TierMethodWhat It DoesTier Required
1Parity ArbYES + NO on same exchange < $1.00Pro
1Cross-Exchange ArbBuy low on exchange A, sell high on BPro
2Multi-Outcome ArbN outcomes sum != $1.00Pro
2Spread ConvergenceMean-reversion between correlated marketsPro
3Statistical ArbCointegration-based pairs tradingPro
3MM ArbQuote on one exchange, hedge on anotherPro
4Latency ArbFast feed detects moves before book updatesUltra
4Composite ScannerMeta-scanner scoring all methodsUltra

Which Method to Use

Same-exchange mispricing?

Use Parity Arb - guaranteed profit when YES + NO asks sum to less than $1.00.

Price differs across exchanges?

Use Cross-Exchange Arb - buy on the cheap exchange, sell on the expensive one.

Multi-outcome event mispriced?

Use Multi-Outcome Arb - buy or sell all outcomes when they don’t sum to $1.00.

Two markets move together?

Use Spread Convergence (simple) or Stat Arb (rigorous) to trade mean-reversion.

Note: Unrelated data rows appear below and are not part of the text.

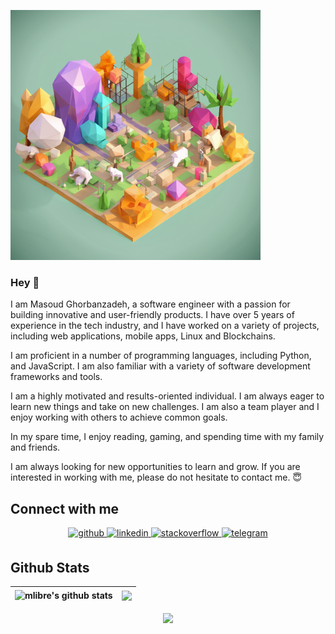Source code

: ![good_things](good_things.png)

### Hey 👋

I am Masoud Ghorbanzadeh, a software engineer with a passion for building innovative and user-friendly products. I have over 5 years of experience in the tech industry, and I have worked on a variety of projects, including web applications, mobile apps, Linux and Blockchains.

I am proficient in a number of programming languages, including Python, and JavaScript. I am also familiar with a variety of software development frameworks and tools.

I am a highly motivated and results-oriented individual. I am always eager to learn new things and take on new challenges. I am also a team player and I enjoy working with others to achieve common goals.

In my spare time, I enjoy reading, gaming, and spending time with my family and friends.

I am always looking for new opportunities to learn and grow. If you are interested in working with me, please do not hesitate to contact me. 😇  
  
## Connect with me  

<div align="center">
<a href="https://github.com/mlibre" target="_blank">
<img src=https://img.shields.io/badge/github-%2324292e.svg?&style=for-the-badge&logo=github&logoColor=white alt=github style="margin-bottom: 5px;" />
</a>
<a href="https://linkedin.com/in/mlibre" target="_blank">
<img src=https://img.shields.io/badge/linkedin-%231E77B5.svg?&style=for-the-badge&logo=linkedin&logoColor=white alt=linkedin style="margin-bottom: 5px;" />
</a>
<a href="https://stackoverflow.com/users/3928320/mlibre" target="_blank">
<img src=https://img.shields.io/badge/stackoverflow-%23F28032.svg?&style=for-the-badge&logo=stackoverflow&logoColor=white alt=stackoverflow style="margin-bottom: 5px;" />
</a>
<a href="https://t.me/mlibre" target="_blank">
<img src=https://img.shields.io/badge/telegram-%233abcfb.svg?&style=for-the-badge&logo=telegram&logoColor=white alt=telegram style="margin-bottom: 5px;" />
</a>  
</div>  

## Github Stats  

| <div align="center"><img align="center" src="https://github-readme-stats.vercel.app/api?username=mlibre&show_icons=true&count_private=true&include_all_commits=true&theme=buefy&hide_border=true" alt="mlibre's github stats" /></a> | <a href="https://github.com/mlibre/github-readme-stats"><img align="center" src="https://github-readme-stats.vercel.app/api/top-langs/?username=mlibre&layout=compact&theme=buefy&hide_border=true" /></div> |
| ------------------------------------------------------------------------------------------------------------------------------------------------------------------------------------------------------------------------------------ | ------------------------------------------------------------------------------------------------------------------------------------------------------------------------------------------------------------ |

<div align="center"><img src="https://github-readme-stats.vercel.app/api?username=mlibre&show_icons=true&count_private=true&hide_border=true" align="center" /></div>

Want to earn spread + hedge?

Use MM Arb - market-make on one exchange, hedge delta on another.

Want speed edge?

Use Latency Arb - front-run slow book updates with fast external feeds.

Run everything at once?

Use Composite Scanner - scores all methods and routes capital to the best.

Quick Start

import horizon as hz

# Tier 1: Parity arb - guaranteed profit
parity = hz.parity_arb_scanner(
    "election-winner",
    exchange="polymarket",
    feed_name="polymarket",
    auto_execute=True,
)

# Tier 1: Cross-exchange arb
cross = hz.arb_scanner(
    "election-winner",
    exchanges=["polymarket", "kalshi"],
    feed_map={"polymarket": "polymarket", "kalshi": "kalshi"},
    auto_execute=True,
)

# Tier 2: Spread convergence
spread = hz.spread_convergence(
    "gop-senate", "gop-house",
    "gop_senate_feed", "gop_house_feed",
    entry_zscore=2.0, auto_execute=True,
)

# Run all together
hz.run(
    name="arb_suite",
    exchanges=[
        hz.Polymarket(private_key="0x..."),
        hz.Kalshi(api_key="..."),
    ],
    markets=["election-winner"],
    feeds={
        "polymarket": hz.PolymarketBook("election-winner"),
        "kalshi": hz.KalshiBook("KXELECTION-25"),
        "gop_senate_feed": hz.PolymarketBook("gop-senate"),
        "gop_house_feed": hz.PolymarketBook("gop-house"),
    },
    pipeline=[parity, cross, spread],
    interval=0.5,
)

Architecture

All arbitrage methods share:
  • Rust core for detection (src/parity.rs) - branchless hot-path computation
  • Engine methods for scanning and execution with atomic rollback
  • Python pipeline functions compatible with hz.run()
  • Cooldown timers to prevent over-trading
  • Result storage in ctx.params for downstream inspection
The module is structured as a Python package (horizon.arb) with backward-compatible re-exports:
# All of these work:
from horizon import arb_scanner, parity_arb_scanner, stat_arb
from horizon.arb import arb_scanner, parity_arb_scanner
from horizon.arb._parity import parity_arb_scanner  # internal
Arbitrage in live prediction markets involves real financial risk. Paper-test all strategies thoroughly before deploying with real capital. Atomic rollback cannot guarantee cancel success on live exchanges if orders were already filled.